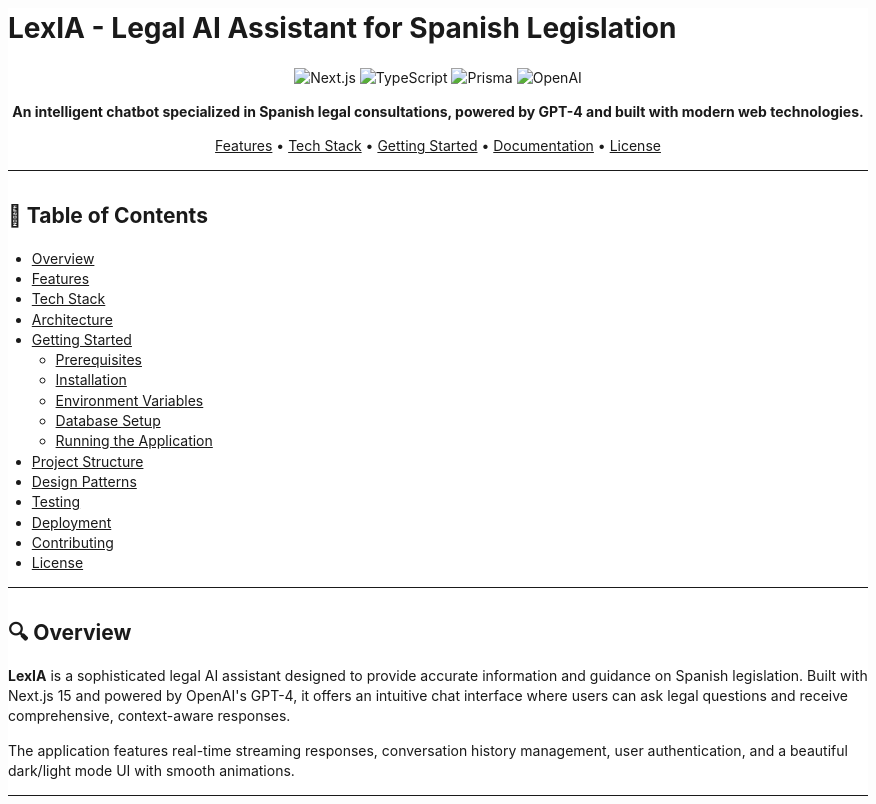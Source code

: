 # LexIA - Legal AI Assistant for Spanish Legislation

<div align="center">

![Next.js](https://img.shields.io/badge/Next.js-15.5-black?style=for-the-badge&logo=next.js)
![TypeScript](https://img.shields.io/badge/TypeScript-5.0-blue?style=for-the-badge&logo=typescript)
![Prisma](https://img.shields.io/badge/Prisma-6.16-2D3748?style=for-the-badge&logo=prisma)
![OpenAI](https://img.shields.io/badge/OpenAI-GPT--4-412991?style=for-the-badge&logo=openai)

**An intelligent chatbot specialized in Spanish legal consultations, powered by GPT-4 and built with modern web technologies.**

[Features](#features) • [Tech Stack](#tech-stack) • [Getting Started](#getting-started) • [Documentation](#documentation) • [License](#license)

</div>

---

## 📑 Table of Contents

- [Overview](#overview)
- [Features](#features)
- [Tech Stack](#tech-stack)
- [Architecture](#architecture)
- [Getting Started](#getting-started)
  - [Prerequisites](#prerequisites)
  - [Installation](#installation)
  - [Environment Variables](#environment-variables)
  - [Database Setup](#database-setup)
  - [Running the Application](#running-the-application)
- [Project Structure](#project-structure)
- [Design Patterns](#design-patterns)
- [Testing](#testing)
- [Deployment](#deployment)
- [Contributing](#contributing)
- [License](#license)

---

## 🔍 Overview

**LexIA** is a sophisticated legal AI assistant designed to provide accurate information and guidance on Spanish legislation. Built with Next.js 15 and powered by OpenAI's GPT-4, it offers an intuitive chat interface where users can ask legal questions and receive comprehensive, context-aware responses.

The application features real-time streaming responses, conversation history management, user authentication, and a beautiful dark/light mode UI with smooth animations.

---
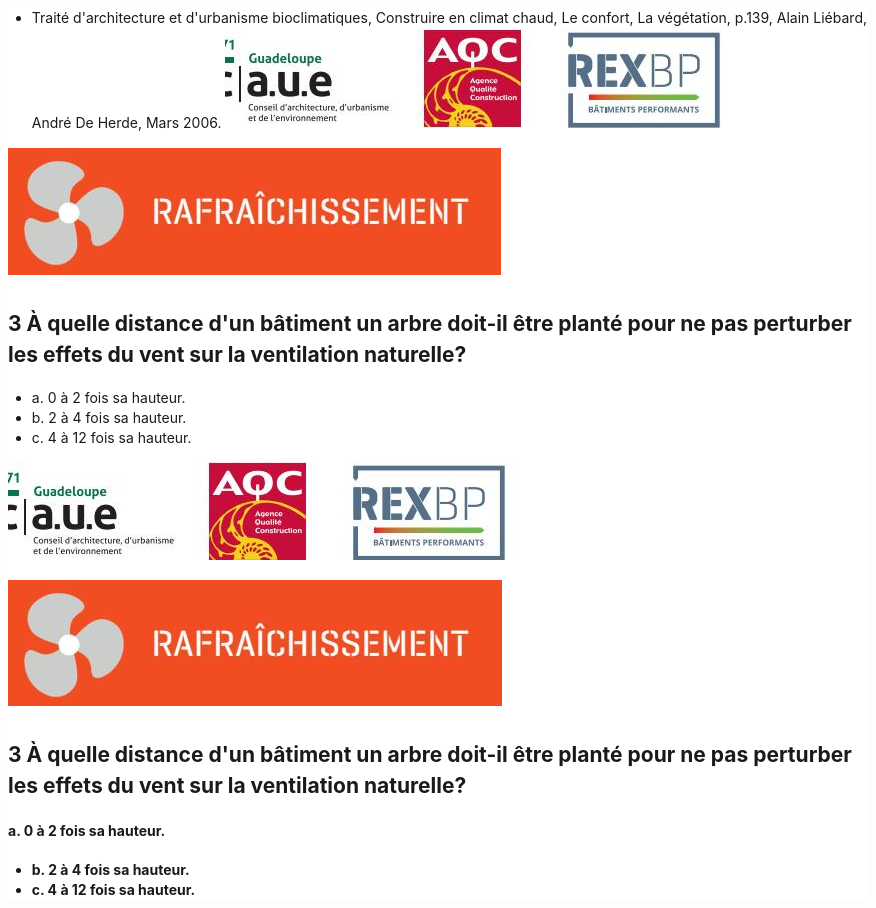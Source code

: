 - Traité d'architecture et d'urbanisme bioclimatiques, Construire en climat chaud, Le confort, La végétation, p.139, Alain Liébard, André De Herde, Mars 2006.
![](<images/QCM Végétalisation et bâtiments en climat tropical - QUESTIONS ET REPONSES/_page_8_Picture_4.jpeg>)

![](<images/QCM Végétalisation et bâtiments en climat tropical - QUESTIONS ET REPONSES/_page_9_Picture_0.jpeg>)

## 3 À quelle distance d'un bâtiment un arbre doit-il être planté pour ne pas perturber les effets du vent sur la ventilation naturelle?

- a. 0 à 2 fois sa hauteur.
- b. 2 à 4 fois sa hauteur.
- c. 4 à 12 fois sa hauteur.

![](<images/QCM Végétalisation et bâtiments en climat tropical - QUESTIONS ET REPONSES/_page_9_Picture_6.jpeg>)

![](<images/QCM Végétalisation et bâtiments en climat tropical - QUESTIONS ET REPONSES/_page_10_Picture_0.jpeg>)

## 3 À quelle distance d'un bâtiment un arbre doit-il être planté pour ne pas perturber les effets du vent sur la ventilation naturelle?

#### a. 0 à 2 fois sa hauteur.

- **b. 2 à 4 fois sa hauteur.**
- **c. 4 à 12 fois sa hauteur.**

++++++++

With the images excluded, output every record verbatim.

Source code

: # LexIA - Legal AI Assistant for Spanish Legislation

<div align="center">

![Next.js](https://img.shields.io/badge/Next.js-15.5-black?style=for-the-badge&logo=next.js)
![TypeScript](https://img.shields.io/badge/TypeScript-5.0-blue?style=for-the-badge&logo=typescript)
![Prisma](https://img.shields.io/badge/Prisma-6.16-2D3748?style=for-the-badge&logo=prisma)
![OpenAI](https://img.shields.io/badge/OpenAI-GPT--4-412991?style=for-the-badge&logo=openai)

**An intelligent chatbot specialized in Spanish legal consultations, powered by GPT-4 and built with modern web technologies.**

[Features](#features) • [Tech Stack](#tech-stack) • [Getting Started](#getting-started) • [Documentation](#documentation) • [License](#license)

</div>

---

## 📑 Table of Contents

- [Overview](#overview)
- [Features](#features)
- [Tech Stack](#tech-stack)
- [Architecture](#architecture)
- [Getting Started](#getting-started)
  - [Prerequisites](#prerequisites)
  - [Installation](#installation)
  - [Environment Variables](#environment-variables)
  - [Database Setup](#database-setup)
  - [Running the Application](#running-the-application)
- [Project Structure](#project-structure)
- [Design Patterns](#design-patterns)
- [Testing](#testing)
- [Deployment](#deployment)
- [Contributing](#contributing)
- [License](#license)

---

## 🔍 Overview

**LexIA** is a sophisticated legal AI assistant designed to provide accurate information and guidance on Spanish legislation. Built with Next.js 15 and powered by OpenAI's GPT-4, it offers an intuitive chat interface where users can ask legal questions and receive comprehensive, context-aware responses.

The application features real-time streaming responses, conversation history management, user authentication, and a beautiful dark/light mode UI with smooth animations.

---
Source code

: - Traité d'architecture et d'urbanisme bioclimatiques, Construire en climat chaud, Le confort, La végétation, p.139, Alain Liébard, André De Herde, Mars 2006.
![](<images/QCM Végétalisation et bâtiments en climat tropical - QUESTIONS ET REPONSES/_page_8_Picture_4.jpeg>)

![](<images/QCM Végétalisation et bâtiments en climat tropical - QUESTIONS ET REPONSES/_page_9_Picture_0.jpeg>)

## 3 À quelle distance d'un bâtiment un arbre doit-il être planté pour ne pas perturber les effets du vent sur la ventilation naturelle?

- a. 0 à 2 fois sa hauteur.
- b. 2 à 4 fois sa hauteur.
- c. 4 à 12 fois sa hauteur.

![](<images/QCM Végétalisation et bâtiments en climat tropical - QUESTIONS ET REPONSES/_page_9_Picture_6.jpeg>)

![](<images/QCM Végétalisation et bâtiments en climat tropical - QUESTIONS ET REPONSES/_page_10_Picture_0.jpeg>)

## 3 À quelle distance d'un bâtiment un arbre doit-il être planté pour ne pas perturber les effets du vent sur la ventilation naturelle?

#### a. 0 à 2 fois sa hauteur.

- **b. 2 à 4 fois sa hauteur.**
- **c. 4 à 12 fois sa hauteur.**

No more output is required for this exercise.